**WHAT YOU WILL DO:**
Below is a listing. Set down exactly the lines from the one containing "捕获 利润（格式化为百万美元，保留 1 位小数）" through the one containing "创建一个热图（在 Cognos 中）/", both ends included, and leave out the rest.

**SOURCE MATERIAL:**
########################################
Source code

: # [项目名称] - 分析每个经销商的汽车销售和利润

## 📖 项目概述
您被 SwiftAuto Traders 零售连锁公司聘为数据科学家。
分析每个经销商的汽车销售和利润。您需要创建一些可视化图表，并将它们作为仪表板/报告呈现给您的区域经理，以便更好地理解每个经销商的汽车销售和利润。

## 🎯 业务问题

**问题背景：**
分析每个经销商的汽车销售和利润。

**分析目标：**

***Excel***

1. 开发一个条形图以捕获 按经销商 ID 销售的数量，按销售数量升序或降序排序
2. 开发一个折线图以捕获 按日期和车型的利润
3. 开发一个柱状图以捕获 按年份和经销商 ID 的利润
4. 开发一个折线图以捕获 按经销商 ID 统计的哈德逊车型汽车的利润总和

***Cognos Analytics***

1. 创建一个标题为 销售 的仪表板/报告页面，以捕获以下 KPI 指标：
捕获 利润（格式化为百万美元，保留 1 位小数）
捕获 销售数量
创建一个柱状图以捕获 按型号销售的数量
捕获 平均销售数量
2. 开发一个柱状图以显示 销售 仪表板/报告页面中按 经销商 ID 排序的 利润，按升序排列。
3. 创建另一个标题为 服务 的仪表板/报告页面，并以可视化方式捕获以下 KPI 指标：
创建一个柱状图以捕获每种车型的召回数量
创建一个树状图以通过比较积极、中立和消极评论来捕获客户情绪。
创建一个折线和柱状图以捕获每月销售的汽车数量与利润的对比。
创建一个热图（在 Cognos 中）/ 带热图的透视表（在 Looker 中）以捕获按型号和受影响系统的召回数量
########################################
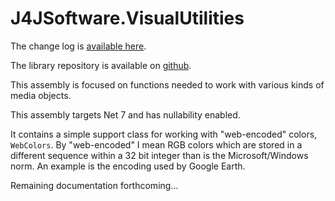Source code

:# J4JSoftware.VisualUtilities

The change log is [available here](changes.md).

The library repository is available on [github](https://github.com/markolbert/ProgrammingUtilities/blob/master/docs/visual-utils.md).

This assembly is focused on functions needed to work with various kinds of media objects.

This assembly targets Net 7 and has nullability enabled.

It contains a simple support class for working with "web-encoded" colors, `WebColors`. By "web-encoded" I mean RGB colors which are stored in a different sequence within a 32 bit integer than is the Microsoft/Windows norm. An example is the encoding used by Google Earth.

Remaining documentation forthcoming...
########################################
**EXPECTED OUTPUT:**
捕获 利润（格式化为百万美元，保留 1 位小数）
捕获 销售数量
创建一个柱状图以捕获 按型号销售的数量
捕获 平均销售数量
2. 开发一个柱状图以显示 销售 仪表板/报告页面中按 经销商 ID 排序的 利润，按升序排列。
3. 创建另一个标题为 服务 的仪表板/报告页面，并以可视化方式捕获以下 KPI 指标：
创建一个柱状图以捕获每种车型的召回数量
创建一个树状图以通过比较积极、中立和消极评论来捕获客户情绪。
创建一个折线和柱状图以捕获每月销售的汽车数量与利润的对比。
创建一个热图（在 Cognos 中）/ 带热图的透视表（在 Looker 中）以捕获按型号和受影响系统的召回数量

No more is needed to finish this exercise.